TASK TO COMPLETE: Copy each entry below exactly.

*** Opening of INPUT MATERIAL ***

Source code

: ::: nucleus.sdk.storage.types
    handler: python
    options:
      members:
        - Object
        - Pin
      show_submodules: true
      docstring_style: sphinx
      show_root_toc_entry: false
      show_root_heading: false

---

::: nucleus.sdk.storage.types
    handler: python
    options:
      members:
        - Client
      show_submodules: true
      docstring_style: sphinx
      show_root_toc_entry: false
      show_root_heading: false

*** Close of INPUT MATERIAL ***

WRITTEN RESPONSE:
Source code

: ::: nucleus.sdk.storage.types
    handler: python
    options:
      members:
        - Object
        - Pin
      show_submodules: true
      docstring_style: sphinx
      show_root_toc_entry: false
      show_root_heading: false

---

::: nucleus.sdk.storage.types
    handler: python
    options:
      members:
        - Client
      show_submodules: true
      docstring_style: sphinx
      show_root_toc_entry: false
      show_root_heading: false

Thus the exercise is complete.